Elle reprend en premier lieu les principes de la Charte de l’assuré social tels que figurant en son article 22 relatif à la renonciation à la récupération de l’indu. Elle renvoie également à la jurisprudence de la Cour constitutionnelle, dont l’arrêt du 28 mai 2009 (C. const., 28 mai 2009, n° 88/2009), où elle a admis que les recours en matière de renonciation à la récupération de l’indu et le contrôle des décisions administratives en cette matière sont de la compétence de l’ordre judiciaire, étant des juridictions du travail, en application des articles 580, 2° et 8°, du Code judiciaire. Il s’agit d’un contrôle de légalité, qui ne peut donner lieu qu’à une annulation sans pouvoir de substitution. La cour constitutionnelle a également rappelé que la demande de renonciation ne peut être formée immédiatement devant le tribunal mais doit être faite devant l’institution concernée.

La cour du travail poursuit en reprenant les exigences de la motivation au sens de la loi du 29 juillet 1991 relative à la motivation des actes administratifs et souligne particulièrement l’obligation pour la motivation d’être adéquate, étant qu’elle doit être pertinente, avoir trait à la décision et être sérieuse en ce que les raisons invoquées doivent être suffisantes pour la justifier.

Elle énonce également que cette obligation est d’autant plus rigoureuse que la compétence est discrétionnaire.

En l’espèce, la cour ne verra dans la décision nouvelle que des considérations stéréotypées, sans référence à des éléments concrets et identifiés. Elle rappelle l’exigence au sens de la Charte de procéder à une mise en balance du montant de la dette avec les capacités de remboursement de l’assurée sociale, exercice dans lequel il faut procéder à une analyse des revenus et des charges de manière à préciser quel montant est disponible pour le remboursement. L’ensemble de ces éléments n’est pas évalué et la référence au seuil de pauvreté ainsi qu’au fait que l’intéressée est propriétaire de son logement ne suffit pas.
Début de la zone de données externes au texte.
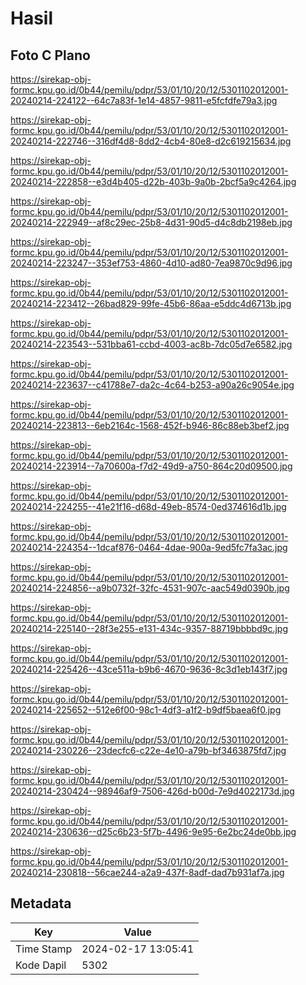 # Hasil

## Foto C Plano

https://sirekap-obj-formc.kpu.go.id/0b44/pemilu/pdpr/53/01/10/20/12/5301102012001-20240214-224122--64c7a83f-1e14-4857-9811-e5fcfdfe79a3.jpg

https://sirekap-obj-formc.kpu.go.id/0b44/pemilu/pdpr/53/01/10/20/12/5301102012001-20240214-222746--316df4d8-8dd2-4cb4-80e8-d2c619215634.jpg

https://sirekap-obj-formc.kpu.go.id/0b44/pemilu/pdpr/53/01/10/20/12/5301102012001-20240214-222858--e3d4b405-d22b-403b-9a0b-2bcf5a9c4264.jpg

https://sirekap-obj-formc.kpu.go.id/0b44/pemilu/pdpr/53/01/10/20/12/5301102012001-20240214-222949--af8c29ec-25b8-4d31-90d5-d4c8db2198eb.jpg

https://sirekap-obj-formc.kpu.go.id/0b44/pemilu/pdpr/53/01/10/20/12/5301102012001-20240214-223247--353ef753-4860-4d10-ad80-7ea9870c9d96.jpg

https://sirekap-obj-formc.kpu.go.id/0b44/pemilu/pdpr/53/01/10/20/12/5301102012001-20240214-223412--26bad829-99fe-45b6-86aa-e5ddc4d6713b.jpg

https://sirekap-obj-formc.kpu.go.id/0b44/pemilu/pdpr/53/01/10/20/12/5301102012001-20240214-223543--531bba61-ccbd-4003-ac8b-7dc05d7e6582.jpg

https://sirekap-obj-formc.kpu.go.id/0b44/pemilu/pdpr/53/01/10/20/12/5301102012001-20240214-223637--c41788e7-da2c-4c64-b253-a90a26c9054e.jpg

https://sirekap-obj-formc.kpu.go.id/0b44/pemilu/pdpr/53/01/10/20/12/5301102012001-20240214-223813--6eb2164c-1568-452f-b946-86c88eb3bef2.jpg

https://sirekap-obj-formc.kpu.go.id/0b44/pemilu/pdpr/53/01/10/20/12/5301102012001-20240214-223914--7a70600a-f7d2-49d9-a750-864c20d09500.jpg

https://sirekap-obj-formc.kpu.go.id/0b44/pemilu/pdpr/53/01/10/20/12/5301102012001-20240214-224255--41e21f16-d68d-49eb-8574-0ed374616d1b.jpg

https://sirekap-obj-formc.kpu.go.id/0b44/pemilu/pdpr/53/01/10/20/12/5301102012001-20240214-224354--1dcaf876-0464-4dae-900a-9ed5fc7fa3ac.jpg

https://sirekap-obj-formc.kpu.go.id/0b44/pemilu/pdpr/53/01/10/20/12/5301102012001-20240214-224856--a9b0732f-32fc-4531-907c-aac549d0390b.jpg

https://sirekap-obj-formc.kpu.go.id/0b44/pemilu/pdpr/53/01/10/20/12/5301102012001-20240214-225140--28f3e255-e131-434c-9357-88719bbbbd9c.jpg

https://sirekap-obj-formc.kpu.go.id/0b44/pemilu/pdpr/53/01/10/20/12/5301102012001-20240214-225426--43ce511a-b9b6-4670-9636-8c3d1eb143f7.jpg

https://sirekap-obj-formc.kpu.go.id/0b44/pemilu/pdpr/53/01/10/20/12/5301102012001-20240214-225652--512e6f00-98c1-4df3-a1f2-b9df5baea6f0.jpg

https://sirekap-obj-formc.kpu.go.id/0b44/pemilu/pdpr/53/01/10/20/12/5301102012001-20240214-230226--23decfc6-c22e-4e10-a79b-bf3463875fd7.jpg

https://sirekap-obj-formc.kpu.go.id/0b44/pemilu/pdpr/53/01/10/20/12/5301102012001-20240214-230424--98946af9-7506-426d-b00d-7e9d4022173d.jpg

https://sirekap-obj-formc.kpu.go.id/0b44/pemilu/pdpr/53/01/10/20/12/5301102012001-20240214-230636--d25c6b23-5f7b-4496-9e95-6e2bc24de0bb.jpg

https://sirekap-obj-formc.kpu.go.id/0b44/pemilu/pdpr/53/01/10/20/12/5301102012001-20240214-230818--56cae244-a2a9-437f-8adf-dad7b931af7a.jpg


## Metadata

| Key        | Value               |
| ---------- | ------------------- |
| Time Stamp | 2024-02-17 13:05:41 |
| Kode Dapil | 5302                |



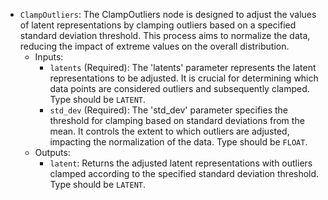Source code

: - `ClampOutliers`: The ClampOutliers node is designed to adjust the values of latent representations by clamping outliers based on a specified standard deviation threshold. This process aims to normalize the data, reducing the impact of extreme values on the overall distribution.
    - Inputs:
        - `latents` (Required): The 'latents' parameter represents the latent representations to be adjusted. It is crucial for determining which data points are considered outliers and subsequently clamped. Type should be `LATENT`.
        - `std_dev` (Required): The 'std_dev' parameter specifies the threshold for clamping based on standard deviations from the mean. It controls the extent to which outliers are adjusted, impacting the normalization of the data. Type should be `FLOAT`.
    - Outputs:
        - `latent`: Returns the adjusted latent representations with outliers clamped according to the specified standard deviation threshold. Type should be `LATENT`.
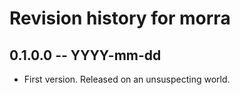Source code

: # Revision history for morra

## 0.1.0.0 -- YYYY-mm-dd

* First version. Released on an unsuspecting world.
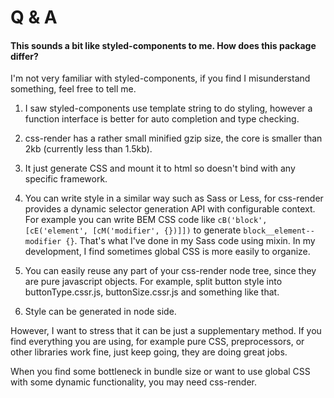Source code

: # Q & A
#### This sounds a bit like styled-components to me. How does this package differ?

I'm not very familiar with styled-components, if you find I misunderstand something, feel free to tell me.

1. I saw styled-components use template string to do styling, however a function interface is better for auto completion and type checking.

2. css-render has a rather small minified gzip size, the core is smaller than 2kb (currently less than 1.5kb).

3. It just generate CSS and mount it to html so doesn't bind with any specific framework.

4. You can write style in a similar way such as Sass or Less, for css-render provides a dynamic selector generation API with configurable context. For example you can write BEM CSS code like `cB('block', [cE('element', [cM('modifier', {})]])` to generate `block__element--modifier {}`. That's what I've done in my Sass code using mixin. In my development, I find sometimes global CSS is more easily to organize.

5. You can easily reuse any part of your css-render node tree, since they are pure javascript objects. For example, split button style into buttonType.cssr.js, buttonSize.cssr.js and something like that.

6. Style can be generated in node side.

However, I want to stress that it can be just a supplementary method. If you find everything you are using, for example pure CSS, preprocessors, or other libraries work fine, just keep going, they are doing great jobs.

When you find some bottleneck in bundle size or want to use global CSS with some dynamic functionality, you may need css-render.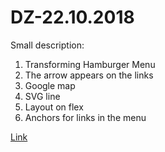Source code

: # DZ-22.10.2018
Small description:

1.	Transforming Hamburger Menu
2.	The arrow appears on the links
3.	Google map
4.	SVG line
5.  Layout on flex
6.  Anchors for links in the menu


[Link](https://ultimo2905.github.io/DZ-22.10.2018/)
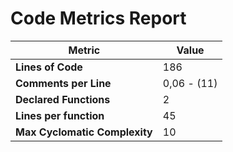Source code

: # Code Metrics Report

| Metric                          | Value       |
|---------------------------------|-------------|
| **Lines of Code**               | 186         |
| **Comments per Line**           | 0,06 - (11) |
| **Declared Functions**          | 2           |
| **Lines per function**          | 45          |
| **Max Cyclomatic Complexity**   | 10          |

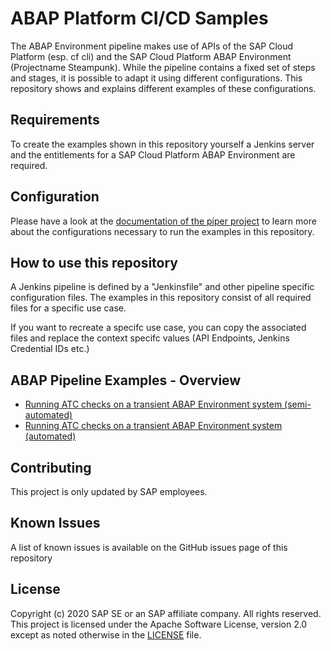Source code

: # ABAP Platform CI/CD Samples
The ABAP Environment pipeline makes use of APIs of the SAP Cloud Platform (esp. cf cli) and the SAP Cloud Platform ABAP Environment (Projectname Steampunk). While the pipeline contains a fixed set of steps and stages, it is possible to adapt it using different configurations. This repository shows and explains different examples of these configurations. 

## Requirements
To create the examples shown in this repository yourself a Jenkins server and the entitlements for a SAP Cloud Platform ABAP Environment are required.

## Configuration
Please have a look at the [documentation of the piper project](https://sap.github.io/jenkins-library/pipelines/abapEnvironment/introduction/) to learn more about the configurations necessary to run the examples in this repository.

## How to use this repository

A Jenkins pipeline is defined by a "Jenkinsfile" and other pipeline specific configuration files. The examples in this repository consist of all required files for a specific use case. 

If you want to recreate a specifc use case, you can copy the associated files and replace the context specifc values (API Endpoints, Jenkins Credential IDs etc.)

## ABAP Pipeline Examples - Overview

* [Running ATC checks on a transient ABAP Environment system (semi-automated)](https://github.com/SAP-samples/abap-platform-ci-cd-samples/tree/atc-transient)
* [Running ATC checks on a transient ABAP Environment system (automated)](https://github.com/SAP-samples/abap-platform-ci-cd-samples/tree/atc-transient-wait)

## Contributing

This project is only updated by SAP employees.
 
## Known Issues
A list of known issues is available on the GitHub issues page of this repository

## License
Copyright (c) 2020 SAP SE or an SAP affiliate company. All rights reserved. This project is licensed under the Apache Software License, version 2.0 except as noted otherwise in the [LICENSE](/LICENSE) file.
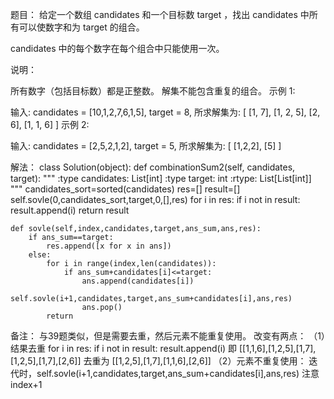 题目：
给定一个数组 candidates 和一个目标数 target ，找出 candidates 中所有可以使数字和为 target 的组合。

candidates 中的每个数字在每个组合中只能使用一次。

说明：

所有数字（包括目标数）都是正整数。
解集不能包含重复的组合。 
示例 1:

输入: candidates = [10,1,2,7,6,1,5], target = 8,
所求解集为:
[
  [1, 7],
  [1, 2, 5],
  [2, 6],
  [1, 1, 6]
]
示例 2:

输入: candidates = [2,5,2,1,2], target = 5,
所求解集为:
[
  [1,2,2],
  [5]
]


解法：
class Solution(object):
    def combinationSum2(self, candidates, target):
        """
        :type candidates: List[int]
        :type target: int
        :rtype: List[List[int]]
        """
        candidates_sort=sorted(candidates)
        res=[]
        result=[]
        self.sovle(0,candidates_sort,target,0,[],res)
        for i in res:
            if i not in result:
                result.append(i)
        return result
        
        
    def sovle(self,index,candidates,target,ans_sum,ans,res):
        if ans_sum==target:
            res.append([x for x in ans])
        else:
            for i in range(index,len(candidates)):
                if ans_sum+candidates[i]<=target:
                    ans.append(candidates[i])
                    self.sovle(i+1,candidates,target,ans_sum+candidates[i],ans,res)
                    ans.pop()
            return 
        
备注：
与39题类似，但是需要去重，然后元素不能重复使用。
改变有两点：
（1）结果去重
 	for i in res:
        if i not in result:
            result.append(i)
即 [[1,1,6],[1,2,5],[1,7],[1,2,5],[1,7],[2,6]] 去重为 
[[1,2,5],[1,7],[1,1,6],[2,6]]
（2）元素不重复使用：
迭代时，self.sovle(i+1,candidates,target,ans_sum+candidates[i],ans,res) 注意index+1
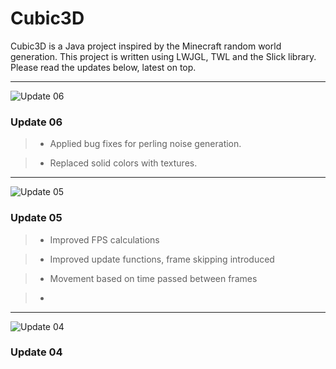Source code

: Cubic3D
=======

Cubic3D is a Java project inspired by the Minecraft random world generation. This project is written using LWJGL, TWL and the Slick library. Please read the updates below, latest on top.

---

![Update 06](http://richarddahlgren.net/res/cubic3d/Cubic3D_06.png)

### Update 06

> - Applied bug fixes for perling noise generation.

> - Replaced solid colors with textures.

---

![Update 05](http://richarddahlgren.net/res/cubic3d/Cubic3D_05.png)

### Update 05

> - Improved FPS calculations

> - Improved update functions, frame skipping introduced

> - Movement based on time passed between frames

> - 

---

![Update 04](http://richarddahlgren.net/res/cubic3d/Cubic3D_04.png)

### Update 04
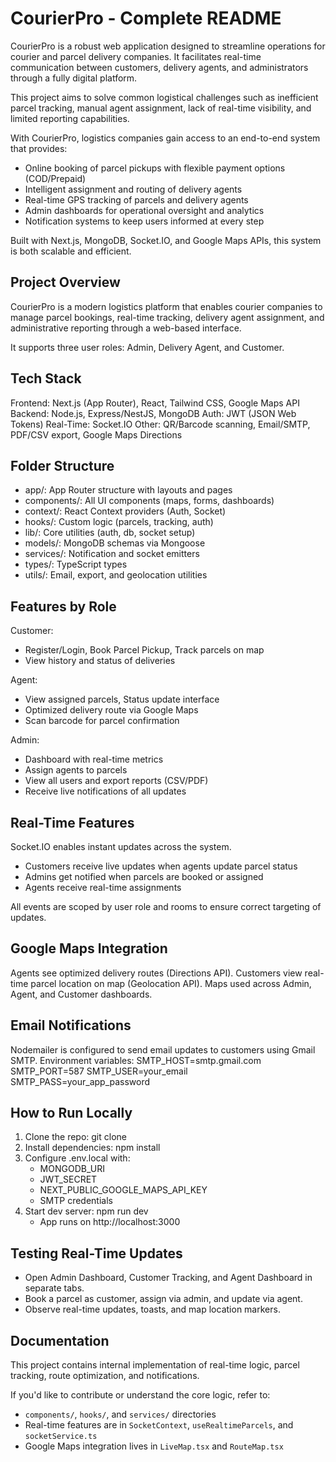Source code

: # CourierPro - Complete README

CourierPro is a robust web application designed to streamline operations for courier and parcel delivery companies.
It facilitates real-time communication between customers, delivery agents, and administrators through a fully digital platform.

This project aims to solve common logistical challenges such as inefficient parcel tracking, manual agent assignment, lack of real-time visibility,
and limited reporting capabilities.

With CourierPro, logistics companies gain access to an end-to-end system that provides:

- Online booking of parcel pickups with flexible payment options (COD/Prepaid)
- Intelligent assignment and routing of delivery agents
- Real-time GPS tracking of parcels and delivery agents
- Admin dashboards for operational oversight and analytics
- Notification systems to keep users informed at every step

Built with Next.js, MongoDB, Socket.IO, and Google Maps APIs, this system is both scalable and efficient.
## Project Overview

CourierPro is a modern logistics platform that enables courier companies to manage parcel bookings, real-time tracking, delivery agent assignment, and administrative reporting through a web-based interface.

It supports three user roles: Admin, Delivery Agent, and Customer.

## Tech Stack

Frontend: Next.js (App Router), React, Tailwind CSS, Google Maps API
Backend: Node.js, Express/NestJS, MongoDB
Auth: JWT (JSON Web Tokens)
Real-Time: Socket.IO
Other: QR/Barcode scanning, Email/SMTP, PDF/CSV export, Google Maps Directions

## Folder Structure

- app/: App Router structure with layouts and pages
- components/: All UI components (maps, forms, dashboards)
- context/: React Context providers (Auth, Socket)
- hooks/: Custom logic (parcels, tracking, auth)
- lib/: Core utilities (auth, db, socket setup)
- models/: MongoDB schemas via Mongoose
- services/: Notification and socket emitters
- types/: TypeScript types
- utils/: Email, export, and geolocation utilities

## Features by Role

Customer:
- Register/Login, Book Parcel Pickup, Track parcels on map
- View history and status of deliveries

Agent:
- View assigned parcels, Status update interface
- Optimized delivery route via Google Maps
- Scan barcode for parcel confirmation

Admin:
- Dashboard with real-time metrics
- Assign agents to parcels
- View all users and export reports (CSV/PDF)
- Receive live notifications of all updates

## Real-Time Features

Socket.IO enables instant updates across the system.

- Customers receive live updates when agents update parcel status
- Admins get notified when parcels are booked or assigned
- Agents receive real-time assignments

All events are scoped by user role and rooms to ensure correct targeting of updates.

## Google Maps Integration

Agents see optimized delivery routes (Directions API).
Customers view real-time parcel location on map (Geolocation API).
Maps used across Admin, Agent, and Customer dashboards.

## Email Notifications

Nodemailer is configured to send email updates to customers using Gmail SMTP.
Environment variables:
SMTP_HOST=smtp.gmail.com
SMTP_PORT=587
SMTP_USER=your_email
SMTP_PASS=your_app_password

## How to Run Locally

1. Clone the repo: git clone <your-repo-url>
2. Install dependencies: npm install
3. Configure .env.local with:
   - MONGODB_URI
   - JWT_SECRET
   - NEXT_PUBLIC_GOOGLE_MAPS_API_KEY
   - SMTP credentials
4. Start dev server: npm run dev
   - App runs on http://localhost:3000

## Testing Real-Time Updates

- Open Admin Dashboard, Customer Tracking, and Agent Dashboard in separate tabs.
- Book a parcel as customer, assign via admin, and update via agent.
- Observe real-time updates, toasts, and map location markers.

## Documentation

This project contains internal implementation of real-time logic, parcel tracking, route optimization, and notifications.

If you'd like to contribute or understand the core logic, refer to:
- `components/`, `hooks/`, and `services/` directories
- Real-time features are in `SocketContext`, `useRealtimeParcels`, and `socketService.ts`
- Google Maps integration lives in `LiveMap.tsx` and `RouteMap.tsx`
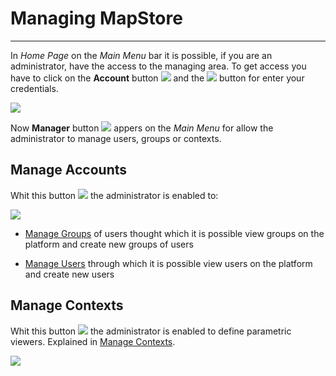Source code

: # Managing MapStore
--------------------


In *Home Page* on the *Main Menu* bar it is possible, if you are an administrator, have the access to the managing area. To get access you have to click on the **Account** button <img src="../img/button/account-button.jpg" class="ms-docbutton"/> and the <img src="../img/button/login-button.jpg" class="ms-docbutton"/> button for enter your credentials. 

<img src="../img/managing/account.jpg" class="ms-docimage"/>

Now **Manager** button <img src="../img/button/manage-menu-button.jpg" class="ms-docbutton" /> appers on the *Main Menu* for allow the administrator to manage users, groups or contexts. 

## Manage Accounts

Whit this button <img src="../img/button/manage-accaunts-button.jpg" class="ms-docbutton"/> the administrator is enabled to:

<img src="../img/managing/manager-page.jpg" class="ms-docimage"/>

* [Manage Groups](managing-groups.md) of users thought which it is possible view groups on the platform and create new groups of users

* [Manage Users](managing-users.md) through which it is possible view users on the platform and create new users 

## Manage Contexts

Whit this button <img src="../img/button/manage-contexts-button.jpg" class="ms-docbutton"/> the administrator is enabled to define parametric viewers. Explained in [Manage Contexts](managing-contexts.md). 

<img src="../img/managing/contexts-page.jpg" class="ms-docimage"/>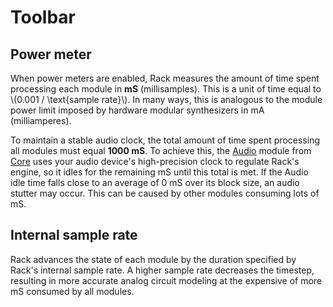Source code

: # Toolbar

## Power meter

When power meters are enabled, Rack measures the amount of time spent processing each module in **mS** (millisamples).
This is a unit of time equal to \\(0.001 / \text{sample rate}\\).
In many ways, this is analogous to the module power limit imposed by hardware modular synthesizers in mA (milliamperes).

To maintain a stable audio clock, the total amount of time spent processing all modules must equal **1000 mS**.
To achieve this, the [Audio](Core.html#audio) module from [Core](Core.html) uses your audio device's high-precision clock to regulate Rack's engine, so it idles for the remaining mS until this total is met.
If the Audio idle time falls close to an average of 0 mS over its block size, an audio stutter may occur.
This can be caused by other modules consuming lots of mS.

## Internal sample rate

Rack advances the state of each module by the duration specified by Rack's internal sample rate.
A higher sample rate decreases the timestep, resulting in more accurate analog circuit modeling at the expensive of more mS consumed by all modules.
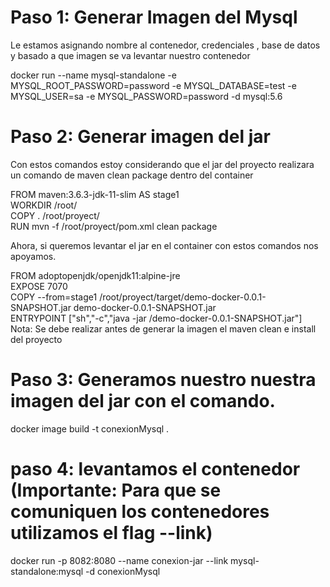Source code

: # Paso 1: Generar Imagen del Mysql 

 Le estamos asignando nombre al contenedor, credenciales , base de datos y basado a que imagen se va levantar nuestro contenedor

docker run --name mysql-standalone -e MYSQL_ROOT_PASSWORD=password -e MYSQL_DATABASE=test -e MYSQL_USER=sa -e MYSQL_PASSWORD=password -d mysql:5.6


# Paso 2: Generar imagen del jar

 Con estos comandos estoy considerando que el jar del proyecto realizara un comando de maven clean package dentro del container

FROM maven:3.6.3-jdk-11-slim AS stage1  <br>
WORKDIR /root/<br>
COPY .  /root/proyect/<br>
RUN mvn -f /root/proyect/pom.xml clean package

 Ahora, si queremos levantar el jar en el container con estos comandos nos apoyamos.<br>

FROM adoptopenjdk/openjdk11:alpine-jre<br>
EXPOSE 7070<br>
COPY --from=stage1 /root/proyect/target/demo-docker-0.0.1-SNAPSHOT.jar demo-docker-0.0.1-SNAPSHOT.jar<br>
ENTRYPOINT ["sh","-c","java -jar /demo-docker-0.0.1-SNAPSHOT.jar"]
<br>
 Nota: Se debe realizar antes de generar la imagen el maven clean e install del proyecto



# Paso 3: Generamos nuestro nuestra imagen del jar con el comando.

docker image build -t conexionMysql . 


# paso 4: levantamos el contenedor (Importante: Para que se comuniquen los contenedores utilizamos el flag --link)

docker run -p 8082:8080 --name conexion-jar --link mysql-standalone:mysql -d conexionMysql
Elle fait encore grief au Conseil de ne pas avoir tenu compte des éléments invoqués par l’intéressée et pose également la question de savoir pourquoi une renonciation partielle n’a pas été envisagée.

Cette deuxième décision du Conseil est par conséquent annulée.

Le Conseil est invité à en prendre une autre dans un nouveau délai de trois mois, en se conformant notamment à la loi du 29 juillet 1991.

Intérêt de la décision

Le contrôle de légalité de la décision administrative concerne, dans ce cas d’espèce, une décision du SPF Pensions. La jurisprudence est de plus en plus fréquente, qui procède à l’annulation de décisions de diverses institutions pour le même motif : non-respect de l’obligation de motivation de l’acte administratif. L’examen se fait à l’aune des règles de l’article 22 de la Charte de l’assuré social et de la loi du 29 juillet 1991.

Relevons que les décisions les plus fréquentes sont rendues en matière de décision de la Commission des dispenses des cotisations au statut social pour travailleurs indépendants. L’on peut encore relever que la jurisprudence est identique pour des décisions prises par l’I.N.A.S.T.I., par exemple (voir en ce sens Trib. trav. Brabant Wallon, div. Nivelles, 4 juin 2018, R.G. 17/932/A).